Exercise brief
Using the entries that follow, establish how many lines contain the word "instance" and give only that figure.

Saved data entries

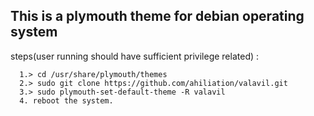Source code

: ## This is a plymouth theme for debian operating system

steps(user running should have sufficient privilege related) :

      1.> cd /usr/share/plymouth/themes
      2.> sudo git clone https://github.com/ahiliation/valavil.git
      3.> sudo plymouth-set-default-theme -R valavil
      4. reboot the system.

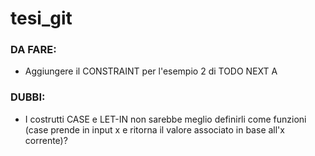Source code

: # tesi_git



### DA FARE:

- Aggiungere il CONSTRAINT per l'esempio 2 di TODO NEXT A



### DUBBI:

- I costrutti CASE e LET-IN non sarebbe meglio definirli come funzioni (case prende in input x e ritorna il valore associato in base all'x corrente)?

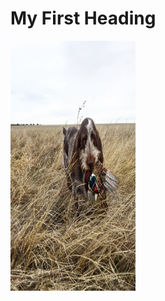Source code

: <!DOCTYPE html>

<html>

<head>

<meta charset="UTF-8">

<title>GitHub Portfolio</title>

</head>



<body>
<h1>My First Heading</h1>
<img src="IMG_0601.JPG" alt="Lou" style="width:200px;height:400px;">

</body>



</html>
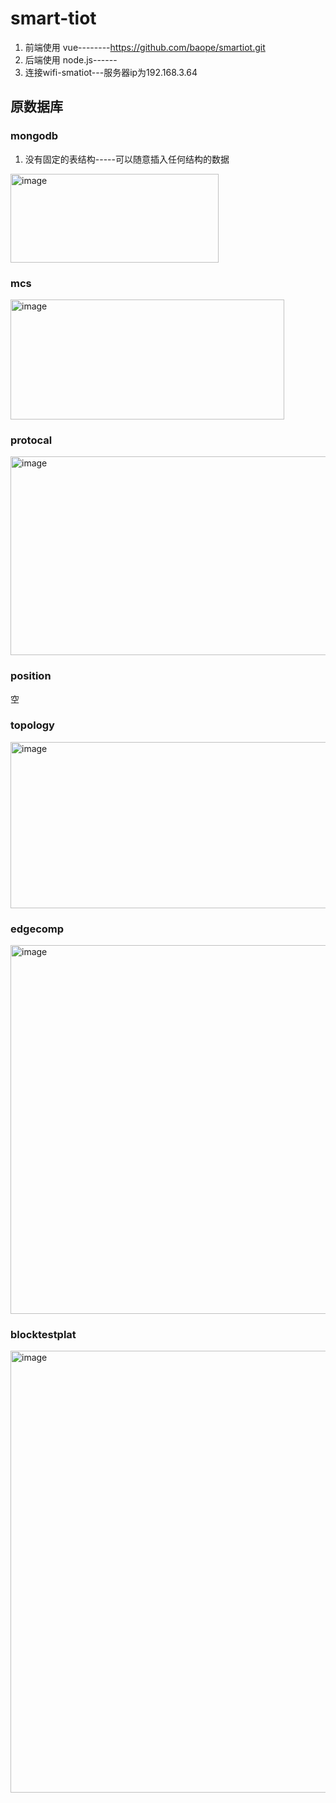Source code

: # smart-tiot

1. 前端使用 vue--------https://github.com/baope/smartiot.git
2. 后端使用 node.js------
3. 连接wifi-smatiot---服务器ip为192.168.3.64

## 原数据库

### mongodb

1. 没有固定的表结构-----可以随意插入任何结构的数据
<img width="333" height="142" alt="image" src="https://github.com/user-attachments/assets/6abd3c10-5e1e-4646-b005-5da28f0690b0" />

### mcs

<img width="438" height="192" alt="image" src="https://github.com/user-attachments/assets/98e082b0-8ad8-4941-ae02-77b674d839bb" />


### protocal

<img width="1092" height="318" alt="image" src="https://github.com/user-attachments/assets/1d28137a-cc93-4efe-8086-d6cc6b9963f5" />


### position

空

### topology

<img width="510" height="266" alt="image" src="https://github.com/user-attachments/assets/f7a080cf-7dd3-4fea-b171-ff86de1e0b27" />


### edgecomp

<img width="581" height="590" alt="image" src="https://github.com/user-attachments/assets/c468dbd2-6eac-428f-83f4-793ad6fff757" />


### blocktestplat

<img width="778" height="707" alt="image" src="https://github.com/user-attachments/assets/74cb12fc-efa7-4c30-8b85-57527bdefafb" />

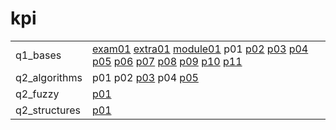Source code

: # kpi

|               |                                                                                                                                                                                                                                                                                                 |
|---------------|-------------------------------------------------------------------------------------------------------------------------------------------------------------------------------------------------------------------------------------------------------------------------------------------------|
| q1_bases      | [exam01](q1_bases/exam01) [extra01](q1_bases/extra01) [module01](q1_bases/module01) p01 [p02](q1_bases/p02) [p03](q1_bases/p03) [p04](q1_bases/p04) [p05](q1_bases/p05) [p06](q1_bases/p06) [p07](q1_bases/p07) [p08](q1_bases/p08) [p09](q1_bases/p09) [p10](q1_bases/p10) [p11](q1_bases/p11) |
| q2_algorithms | p01 p02 [p03](q2_algorithms/p03) p04 [p05](q2_algorithms/p05)                                                                                                                                                                                                                                   |
| q2_fuzzy      | [p01](q2_fuzzy/p01)                                                                                                                                                                                                                                                                             |
| q2_structures | [p01](q2_structures/p01)                                                                                                                                                                                                                                                                        |
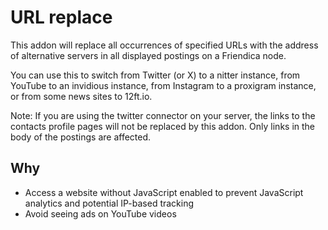 # URL replace

This addon will replace all occurrences of specified URLs with the address of
alternative servers in all displayed postings on a Friendica node.

You can use this to switch from Twitter (or X) to a nitter instance, from
YouTube to an invidious instance, from Instagram to a proxigram instance,
or from some news sites to 12ft.io.

Note: If you are using the twitter connector on your server, the links to the
contacts profile pages will not be replaced by this addon. Only links in the
body of the postings are affected.

## Why

- Access a website without JavaScript enabled to prevent JavaScript analytics
  and potential IP-based tracking
- Avoid seeing ads on YouTube videos
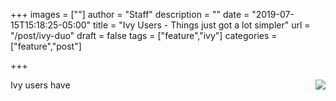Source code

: +++
images = [""]
author = "Staff"
description = ""
date = "2019-07-15T15:18:25-05:00"
title = "Ivy Users - Things just got a lot simpler"
url = "/post/ivy-duo"
draft = false
tags = ["feature","ivy"]
categories = ["feature","post"]

+++

<img src="/images/duo-auth.png" style="max-width:30%;float:right;" />
Ivy users have 
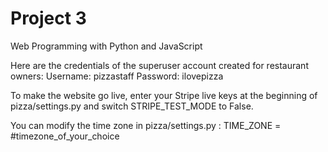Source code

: # Project 3

Web Programming with Python and JavaScript

Here are the credentials of the superuser account created for restaurant owners:
Username: pizzastaff
Password: ilovepizza

To make the website go live, enter your Stripe live keys at the beginning of pizza/settings.py and switch STRIPE_TEST_MODE to False.

You can modify the time zone in pizza/settings.py : TIME_ZONE = #timezone_of_your_choice

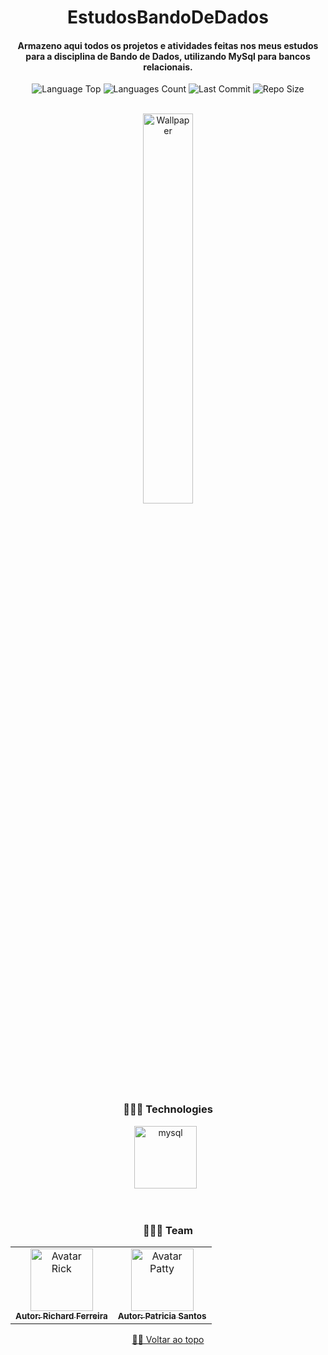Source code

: <div align="center">
  
# EstudosBandoDeDados
  
<h4> 
Armazeno aqui todos os projetos e atividades feitas nos meus estudos para a disciplina de Bando de Dados, utilizando MySql para bancos relacionais. 
</h4>    
  
<p>
<!-- Image Shields -->
<img  alt="Language Top"  src="https://img.shields.io/github/languages/top/RickFerreira/EstudosBancoDeDados">
<img  alt="Languages Count"  src="https://img.shields.io/github/languages/count/RickFerreira/EstudosBancoDeDados">
<img  alt="Last Commit"  src="https://img.shields.io/github/last-commit/RickFerreira/EstudosBancoDeDados">
<img  alt="Repo Size"  src="https://img.shields.io/github/repo-size/RickFerreira/EstudosBancoDeDados">
</a>
</p>
<br>

<img  alt="Wallpaper"  src="https://media.discordapp.net/attachments/459871999943114762/1092459750718963732/banco.jpg" width="40%">

<br> 

### 👨🏻‍💻 Technologies

<img src="https://cdn.freebiesupply.com/logos/large/2x/mysql-5-logo-png-transparent.png" alt="mysql" width="100"> &nbsp;

<br>

### 👨🏻‍💻 Team

<table>
  <tr>
    <td align="center">
      <a href="https://github.com/RickFerreira">
        <img src="https://avatars.githubusercontent.com/u/40415279?v=4" width="100px;" alt="Avatar Rick"/><br>
        <sub>
          <b>Autor: Richard Ferreira</b>
        </sub>
      </a>
    </td>
        <td align="center">
      <a href="https://github.com/Patricia-Santos">
        <img src="https://avatars.githubusercontent.com/u/54537516?v=4" width="100px;" alt="Avatar Patty"/><br>
        <sub>
          <b>Autor: Patricia Santos</b>
        </sub>
      </a>
    </td>
  </tr>
</table>

[☝🏽 Voltar ao topo](#EstudosBandoDeDados)<br>

</div>
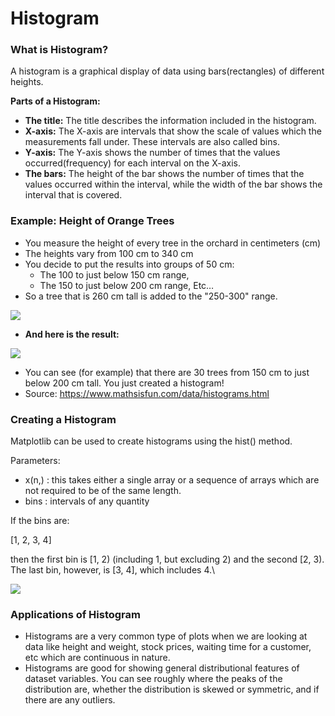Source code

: # Histogram

### What is **Histogram?**&#x20;

A histogram is a graphical display of data using bars(rectangles) of different heights.

**Parts of a Histogram:**

* **The title:** The title describes the information included in the histogram.
* **X-axis:** The X-axis are intervals that show the scale of values which the measurements fall under. These intervals are also called bins.
* **Y-axis:** The Y-axis shows the number of times that the values occurred(frequency) for each interval on the X-axis.
* **The bars:** The height of the bar shows the number of times that the values occurred within the interval, while the width of the bar shows the interval that is covered.

### **Example: Height of Orange Trees**

* You measure the height of every tree in the orchard in centimeters (cm)
* The heights vary from 100 cm to 340 cm
* You decide to put the results into groups of 50 cm:
  * The 100 to just below 150 cm range,
  * The 150 to just below 200 cm range, Etc…
* So a tree that is 260 cm tall is added to the "250-300" range.

![](https://lh5.googleusercontent.com/15xqYxG9h5snjcXxgH3pPplNxh7kQdD4zsnluS6N-6L3QhsRKmJ4TYFwBxlhx7wsTjnGevYRqkBCYHMvkFv0eeVMEdzF9W\_iXOPtK83-mjpE2w5IcO4jZY9teKVmNzH\_nBKJ1D0OwBk=s0)

* **And here is the result:**&#x20;

![](https://lh3.googleusercontent.com/i1a-OvjJh-AmC0fO5rJI\_pdz4X6vII\_DAHJowHPTqbBn\_lomzG7ppU5jxibTufIfWSA\_xlwz4iSK6J4Vu\_7LvxDmbRG9oqIkcfsZp9LC9n39qU94\_-E9T50QzMRLZIYZ6N4-SZVwjLo=s0)

* You can see (for example) that there are 30 trees from 150 cm to just below 200 cm tall. You just created a histogram!
* Source: https://www.mathsisfun.com/data/histograms.html

### Creating a Histogram&#x20;

Matplotlib can be used to create histograms using the hist() method.&#x20;

Parameters:

* x(n,) : this takes either a single array or a sequence of arrays which are not required to be of the same length.
* bins : intervals of any quantity

If the bins are:&#x20;

\[1, 2, 3, 4]

then the first bin is \[1, 2) (including 1, but excluding 2) and the second \[2, 3). The last bin, however, is \[3, 4], which includes 4.\


![](https://lh3.googleusercontent.com/4b5vWDWb\_vKczyxCW15jBttrCHm5PJ8eNOpnBiPKOpPVjIp-l0eRanZjJsyEzCQX-fd6G6wK4S6fw8t2B6Ib5AE6xhgSUNObHHctQbSxYDzANVUKxniJubMuspXYY-33Z\_KroTxKrRI=s0)

### **Applications of Histogram**&#x20;

* Histograms are a very common type of plots when we are looking at data like height and weight, stock prices, waiting time for a customer, etc which are continuous in nature.
* Histograms are good for showing general distributional features of dataset variables. You can see roughly where the peaks of the distribution are, whether the distribution is skewed or symmetric, and if there are any outliers.
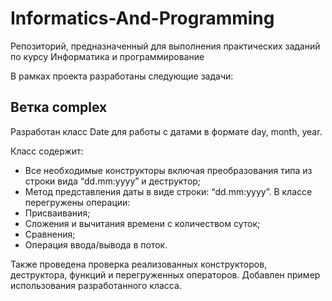 ﻿# Informatics-And-Programming
Репозиторий, предназначенный для выполнения практических заданий по курсу Информатика и программирование

В рамках проекта разработаны следующие задачи:

## Ветка complex

Разработан класс Date для работы с датами в формате day, month, year.

Класс содержит:
  - Все необходимые конструкторы включая преобразования типа из строки вида “dd.mm:yyyy” и деструктор;
  - Метод представления даты в виде строки: “dd.mm:yyyy”.
В классе перегружены операции:
  - Присваивания;
  - Сложения и вычитания времени с количеством суток;
  - Сравнения;
  - Операция ввода/вывода в поток.

Также проведена проверка реализованных конструкторов, деструктора, функций и перегруженных операторов. Добавлен пример использования разработанного класса.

Result of the task
2